*** SUPPLIED DATA Section Begins ***

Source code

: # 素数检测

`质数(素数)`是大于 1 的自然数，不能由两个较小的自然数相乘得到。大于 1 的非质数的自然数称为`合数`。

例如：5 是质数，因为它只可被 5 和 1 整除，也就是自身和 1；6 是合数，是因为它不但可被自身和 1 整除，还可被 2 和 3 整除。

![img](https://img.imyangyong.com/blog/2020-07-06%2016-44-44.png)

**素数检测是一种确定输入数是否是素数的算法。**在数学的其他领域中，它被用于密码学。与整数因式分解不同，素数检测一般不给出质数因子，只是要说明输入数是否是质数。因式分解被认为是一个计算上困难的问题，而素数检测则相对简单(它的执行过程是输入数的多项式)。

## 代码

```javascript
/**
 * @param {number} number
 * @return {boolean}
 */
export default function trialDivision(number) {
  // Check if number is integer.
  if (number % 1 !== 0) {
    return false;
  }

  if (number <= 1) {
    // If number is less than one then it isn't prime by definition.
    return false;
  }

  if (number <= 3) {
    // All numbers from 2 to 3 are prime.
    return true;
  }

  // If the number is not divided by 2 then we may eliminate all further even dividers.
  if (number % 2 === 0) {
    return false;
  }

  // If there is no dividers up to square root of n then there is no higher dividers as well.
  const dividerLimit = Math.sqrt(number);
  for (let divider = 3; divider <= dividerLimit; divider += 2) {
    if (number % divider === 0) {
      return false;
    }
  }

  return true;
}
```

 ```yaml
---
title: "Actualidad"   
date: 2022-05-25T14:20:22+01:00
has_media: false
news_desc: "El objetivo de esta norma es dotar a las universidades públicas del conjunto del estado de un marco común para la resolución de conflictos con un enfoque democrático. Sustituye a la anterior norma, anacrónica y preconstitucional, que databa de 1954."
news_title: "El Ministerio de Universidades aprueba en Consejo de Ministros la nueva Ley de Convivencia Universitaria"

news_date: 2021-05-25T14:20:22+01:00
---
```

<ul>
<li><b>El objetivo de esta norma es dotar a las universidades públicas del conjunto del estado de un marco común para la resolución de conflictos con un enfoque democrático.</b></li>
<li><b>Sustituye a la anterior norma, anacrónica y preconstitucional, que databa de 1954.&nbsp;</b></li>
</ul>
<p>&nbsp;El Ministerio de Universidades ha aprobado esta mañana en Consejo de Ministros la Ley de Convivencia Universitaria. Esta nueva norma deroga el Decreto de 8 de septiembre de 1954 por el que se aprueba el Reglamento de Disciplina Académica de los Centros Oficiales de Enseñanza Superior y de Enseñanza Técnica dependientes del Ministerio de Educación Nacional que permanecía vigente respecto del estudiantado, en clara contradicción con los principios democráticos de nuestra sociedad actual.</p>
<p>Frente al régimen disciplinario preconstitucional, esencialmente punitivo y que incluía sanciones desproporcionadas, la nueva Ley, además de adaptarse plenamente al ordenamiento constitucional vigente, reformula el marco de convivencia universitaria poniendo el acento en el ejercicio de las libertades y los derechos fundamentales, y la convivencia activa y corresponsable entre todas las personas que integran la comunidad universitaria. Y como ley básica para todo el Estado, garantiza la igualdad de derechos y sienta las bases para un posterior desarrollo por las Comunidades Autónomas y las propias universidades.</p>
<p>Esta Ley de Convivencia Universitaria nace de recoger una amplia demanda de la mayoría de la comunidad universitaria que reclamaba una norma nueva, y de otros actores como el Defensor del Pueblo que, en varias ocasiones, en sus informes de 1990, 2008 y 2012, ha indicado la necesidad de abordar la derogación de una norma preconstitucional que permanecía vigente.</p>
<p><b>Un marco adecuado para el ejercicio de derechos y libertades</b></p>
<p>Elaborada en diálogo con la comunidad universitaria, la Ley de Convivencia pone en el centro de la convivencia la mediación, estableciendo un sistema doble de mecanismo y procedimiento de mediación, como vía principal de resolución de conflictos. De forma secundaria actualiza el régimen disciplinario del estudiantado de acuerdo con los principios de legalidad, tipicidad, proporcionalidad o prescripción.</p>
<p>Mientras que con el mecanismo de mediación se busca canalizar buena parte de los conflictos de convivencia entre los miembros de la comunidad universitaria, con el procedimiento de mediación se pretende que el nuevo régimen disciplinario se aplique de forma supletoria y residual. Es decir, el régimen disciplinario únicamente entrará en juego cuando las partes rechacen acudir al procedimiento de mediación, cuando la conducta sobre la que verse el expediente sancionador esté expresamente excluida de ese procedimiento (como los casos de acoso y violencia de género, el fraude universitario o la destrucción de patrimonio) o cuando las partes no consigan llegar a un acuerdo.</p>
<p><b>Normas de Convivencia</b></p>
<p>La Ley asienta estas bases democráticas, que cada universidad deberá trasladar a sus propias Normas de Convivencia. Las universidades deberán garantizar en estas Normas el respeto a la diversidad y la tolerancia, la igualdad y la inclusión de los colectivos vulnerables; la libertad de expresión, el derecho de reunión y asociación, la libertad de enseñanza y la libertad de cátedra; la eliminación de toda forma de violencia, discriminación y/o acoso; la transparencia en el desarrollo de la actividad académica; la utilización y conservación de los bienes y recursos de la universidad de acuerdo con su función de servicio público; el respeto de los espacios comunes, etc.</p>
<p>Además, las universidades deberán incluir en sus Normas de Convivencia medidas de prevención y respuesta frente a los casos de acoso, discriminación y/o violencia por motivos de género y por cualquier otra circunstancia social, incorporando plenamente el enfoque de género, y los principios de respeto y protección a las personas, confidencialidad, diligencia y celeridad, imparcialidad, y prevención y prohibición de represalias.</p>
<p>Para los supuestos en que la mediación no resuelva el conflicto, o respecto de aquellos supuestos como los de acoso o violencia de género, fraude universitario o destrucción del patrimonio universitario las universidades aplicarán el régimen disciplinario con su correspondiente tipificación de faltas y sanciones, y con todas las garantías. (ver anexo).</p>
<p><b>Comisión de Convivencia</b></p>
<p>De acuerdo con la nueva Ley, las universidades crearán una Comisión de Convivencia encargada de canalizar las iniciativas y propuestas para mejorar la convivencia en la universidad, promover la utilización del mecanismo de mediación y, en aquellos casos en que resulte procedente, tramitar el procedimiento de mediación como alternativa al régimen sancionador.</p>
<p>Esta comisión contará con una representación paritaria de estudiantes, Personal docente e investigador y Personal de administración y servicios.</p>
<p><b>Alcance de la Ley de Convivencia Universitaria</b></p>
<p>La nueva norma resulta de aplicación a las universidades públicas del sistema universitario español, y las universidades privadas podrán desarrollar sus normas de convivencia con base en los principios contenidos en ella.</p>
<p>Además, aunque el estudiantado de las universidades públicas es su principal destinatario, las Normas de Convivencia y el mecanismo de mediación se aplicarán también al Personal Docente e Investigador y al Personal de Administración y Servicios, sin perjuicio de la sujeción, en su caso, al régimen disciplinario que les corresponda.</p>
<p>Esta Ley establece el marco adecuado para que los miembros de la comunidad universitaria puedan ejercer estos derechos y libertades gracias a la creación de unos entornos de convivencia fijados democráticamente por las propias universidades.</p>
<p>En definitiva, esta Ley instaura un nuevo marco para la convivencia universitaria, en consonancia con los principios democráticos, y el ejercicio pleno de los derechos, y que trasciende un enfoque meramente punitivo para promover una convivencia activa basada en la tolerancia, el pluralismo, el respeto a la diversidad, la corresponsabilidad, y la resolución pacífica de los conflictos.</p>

*** SUPPLIED DATA Section Ends ***

* _EXERCISE DESCRIPTION_
Search the material above for the string "común". Show every line that holds it.

* _TASK RESPONSE_
news_desc: "El objetivo de esta norma es dotar a las universidades públicas del conjunto del estado de un marco común para la resolución de conflictos con un enfoque democrático. Sustituye a la anterior norma, anacrónica y preconstitucional, que databa de 1954."
<li><b>El objetivo de esta norma es dotar a las universidades públicas del conjunto del estado de un marco común para la resolución de conflictos con un enfoque democrático.</b></li>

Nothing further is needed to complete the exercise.